═════ Stored data ═════

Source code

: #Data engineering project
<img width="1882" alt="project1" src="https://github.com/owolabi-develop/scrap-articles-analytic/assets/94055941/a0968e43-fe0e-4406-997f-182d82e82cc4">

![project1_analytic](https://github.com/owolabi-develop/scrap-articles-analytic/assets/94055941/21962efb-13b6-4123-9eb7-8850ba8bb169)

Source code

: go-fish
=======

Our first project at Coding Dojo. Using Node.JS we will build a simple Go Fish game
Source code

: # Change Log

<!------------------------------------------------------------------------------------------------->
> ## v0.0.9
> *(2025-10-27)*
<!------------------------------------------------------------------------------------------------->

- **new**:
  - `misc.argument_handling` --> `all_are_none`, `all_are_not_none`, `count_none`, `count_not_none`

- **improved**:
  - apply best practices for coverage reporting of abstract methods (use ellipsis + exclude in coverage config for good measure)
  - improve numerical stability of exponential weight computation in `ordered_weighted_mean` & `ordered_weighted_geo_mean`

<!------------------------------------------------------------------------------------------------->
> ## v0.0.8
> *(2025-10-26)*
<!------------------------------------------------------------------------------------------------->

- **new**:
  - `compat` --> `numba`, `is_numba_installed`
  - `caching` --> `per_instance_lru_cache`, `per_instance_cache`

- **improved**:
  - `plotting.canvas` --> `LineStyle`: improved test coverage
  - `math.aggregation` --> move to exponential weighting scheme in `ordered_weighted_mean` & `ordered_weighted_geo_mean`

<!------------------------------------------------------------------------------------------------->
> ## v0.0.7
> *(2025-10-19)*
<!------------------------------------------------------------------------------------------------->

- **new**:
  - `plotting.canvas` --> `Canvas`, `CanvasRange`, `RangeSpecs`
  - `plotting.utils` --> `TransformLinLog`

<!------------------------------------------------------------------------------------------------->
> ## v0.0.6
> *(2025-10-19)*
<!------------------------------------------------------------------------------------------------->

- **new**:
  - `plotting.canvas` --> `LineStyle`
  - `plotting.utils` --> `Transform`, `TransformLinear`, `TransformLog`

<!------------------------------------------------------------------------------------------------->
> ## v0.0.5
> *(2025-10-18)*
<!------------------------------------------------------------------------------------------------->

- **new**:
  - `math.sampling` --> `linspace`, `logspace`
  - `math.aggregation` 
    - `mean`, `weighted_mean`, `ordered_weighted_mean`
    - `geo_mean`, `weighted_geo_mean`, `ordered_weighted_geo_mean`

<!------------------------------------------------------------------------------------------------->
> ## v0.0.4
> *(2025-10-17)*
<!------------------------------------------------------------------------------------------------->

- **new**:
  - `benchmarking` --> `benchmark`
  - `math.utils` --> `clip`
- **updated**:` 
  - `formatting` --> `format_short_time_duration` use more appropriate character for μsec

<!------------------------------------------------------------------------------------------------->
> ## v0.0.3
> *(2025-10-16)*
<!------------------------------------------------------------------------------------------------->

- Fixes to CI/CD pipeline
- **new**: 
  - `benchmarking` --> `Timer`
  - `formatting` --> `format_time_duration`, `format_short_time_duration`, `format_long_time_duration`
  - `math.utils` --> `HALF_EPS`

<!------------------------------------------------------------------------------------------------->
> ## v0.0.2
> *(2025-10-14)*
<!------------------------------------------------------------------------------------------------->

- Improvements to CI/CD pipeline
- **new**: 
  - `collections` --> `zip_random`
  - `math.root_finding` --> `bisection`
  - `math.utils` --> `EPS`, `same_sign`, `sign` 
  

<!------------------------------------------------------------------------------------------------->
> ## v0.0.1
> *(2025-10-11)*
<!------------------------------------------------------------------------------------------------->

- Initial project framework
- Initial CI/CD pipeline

═════

[What needs to be done]
Would you restate all of the material, word for word?

[Finished task]
Source code

: #Data engineering project
<img width="1882" alt="project1" src="https://github.com/owolabi-develop/scrap-articles-analytic/assets/94055941/a0968e43-fe0e-4406-997f-182d82e82cc4">

![project1_analytic](https://github.com/owolabi-develop/scrap-articles-analytic/assets/94055941/21962efb-13b6-4123-9eb7-8850ba8bb169)

Source code

: go-fish
=======

Our first project at Coding Dojo. Using Node.JS we will build a simple Go Fish game
Source code

: # Change Log

<!------------------------------------------------------------------------------------------------->
> ## v0.0.9
> *(2025-10-27)*
<!------------------------------------------------------------------------------------------------->

- **new**:
  - `misc.argument_handling` --> `all_are_none`, `all_are_not_none`, `count_none`, `count_not_none`

- **improved**:
  - apply best practices for coverage reporting of abstract methods (use ellipsis + exclude in coverage config for good measure)
  - improve numerical stability of exponential weight computation in `ordered_weighted_mean` & `ordered_weighted_geo_mean`

<!------------------------------------------------------------------------------------------------->
> ## v0.0.8
> *(2025-10-26)*
<!------------------------------------------------------------------------------------------------->

- **new**:
  - `compat` --> `numba`, `is_numba_installed`
  - `caching` --> `per_instance_lru_cache`, `per_instance_cache`

- **improved**:
  - `plotting.canvas` --> `LineStyle`: improved test coverage
  - `math.aggregation` --> move to exponential weighting scheme in `ordered_weighted_mean` & `ordered_weighted_geo_mean`

<!------------------------------------------------------------------------------------------------->
> ## v0.0.7
> *(2025-10-19)*
<!------------------------------------------------------------------------------------------------->

- **new**:
  - `plotting.canvas` --> `Canvas`, `CanvasRange`, `RangeSpecs`
  - `plotting.utils` --> `TransformLinLog`

<!------------------------------------------------------------------------------------------------->
> ## v0.0.6
> *(2025-10-19)*
<!------------------------------------------------------------------------------------------------->

- **new**:
  - `plotting.canvas` --> `LineStyle`
  - `plotting.utils` --> `Transform`, `TransformLinear`, `TransformLog`

<!------------------------------------------------------------------------------------------------->
> ## v0.0.5
> *(2025-10-18)*
<!------------------------------------------------------------------------------------------------->

- **new**:
  - `math.sampling` --> `linspace`, `logspace`
  - `math.aggregation` 
    - `mean`, `weighted_mean`, `ordered_weighted_mean`
    - `geo_mean`, `weighted_geo_mean`, `ordered_weighted_geo_mean`

<!------------------------------------------------------------------------------------------------->
> ## v0.0.4
> *(2025-10-17)*
<!------------------------------------------------------------------------------------------------->

- **new**:
  - `benchmarking` --> `benchmark`
  - `math.utils` --> `clip`
- **updated**:` 
  - `formatting` --> `format_short_time_duration` use more appropriate character for μsec

<!------------------------------------------------------------------------------------------------->
> ## v0.0.3
> *(2025-10-16)*
<!------------------------------------------------------------------------------------------------->

- Fixes to CI/CD pipeline
- **new**: 
  - `benchmarking` --> `Timer`
  - `formatting` --> `format_time_duration`, `format_short_time_duration`, `format_long_time_duration`
  - `math.utils` --> `HALF_EPS`

<!------------------------------------------------------------------------------------------------->
> ## v0.0.2
> *(2025-10-14)*
<!------------------------------------------------------------------------------------------------->

- Improvements to CI/CD pipeline
- **new**: 
  - `collections` --> `zip_random`
  - `math.root_finding` --> `bisection`
  - `math.utils` --> `EPS`, `same_sign`, `sign` 
  

<!------------------------------------------------------------------------------------------------->
> ## v0.0.1
> *(2025-10-11)*
<!------------------------------------------------------------------------------------------------->

- Initial project framework
- Initial CI/CD pipeline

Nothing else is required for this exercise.